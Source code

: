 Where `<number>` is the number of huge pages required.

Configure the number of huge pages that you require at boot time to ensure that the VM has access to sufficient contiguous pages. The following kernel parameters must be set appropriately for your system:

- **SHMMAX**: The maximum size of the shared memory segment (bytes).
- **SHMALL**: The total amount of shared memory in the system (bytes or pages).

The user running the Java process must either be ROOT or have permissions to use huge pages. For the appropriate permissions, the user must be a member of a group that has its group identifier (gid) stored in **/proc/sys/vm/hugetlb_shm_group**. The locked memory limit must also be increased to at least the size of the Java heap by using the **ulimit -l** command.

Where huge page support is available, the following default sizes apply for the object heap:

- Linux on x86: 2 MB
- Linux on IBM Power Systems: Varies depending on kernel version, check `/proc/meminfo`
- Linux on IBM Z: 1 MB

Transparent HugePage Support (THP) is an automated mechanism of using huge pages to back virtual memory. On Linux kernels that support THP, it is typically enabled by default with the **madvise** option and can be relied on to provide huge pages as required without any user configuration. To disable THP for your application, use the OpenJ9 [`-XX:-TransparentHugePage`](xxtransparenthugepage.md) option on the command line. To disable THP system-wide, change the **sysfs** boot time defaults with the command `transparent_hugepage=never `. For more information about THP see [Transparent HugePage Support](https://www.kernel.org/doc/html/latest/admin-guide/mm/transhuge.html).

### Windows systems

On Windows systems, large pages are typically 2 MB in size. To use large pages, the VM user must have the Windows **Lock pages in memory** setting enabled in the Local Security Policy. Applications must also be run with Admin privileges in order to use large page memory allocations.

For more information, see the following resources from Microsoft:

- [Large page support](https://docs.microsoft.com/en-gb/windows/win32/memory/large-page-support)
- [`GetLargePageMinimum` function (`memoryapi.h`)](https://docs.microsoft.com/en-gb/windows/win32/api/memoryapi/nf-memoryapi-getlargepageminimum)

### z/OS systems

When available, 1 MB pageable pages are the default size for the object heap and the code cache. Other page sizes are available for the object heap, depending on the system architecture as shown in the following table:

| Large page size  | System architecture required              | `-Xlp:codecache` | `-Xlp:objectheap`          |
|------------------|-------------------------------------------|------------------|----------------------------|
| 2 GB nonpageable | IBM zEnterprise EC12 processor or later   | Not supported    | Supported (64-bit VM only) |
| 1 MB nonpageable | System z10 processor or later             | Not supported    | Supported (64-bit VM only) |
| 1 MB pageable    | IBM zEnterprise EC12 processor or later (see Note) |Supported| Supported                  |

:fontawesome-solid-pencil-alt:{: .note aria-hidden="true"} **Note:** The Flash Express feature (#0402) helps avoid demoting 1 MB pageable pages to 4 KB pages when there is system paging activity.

| Exercise description |
The answer should be a single number giving how many lines in the records hold the word "default".

| Output for this task |
3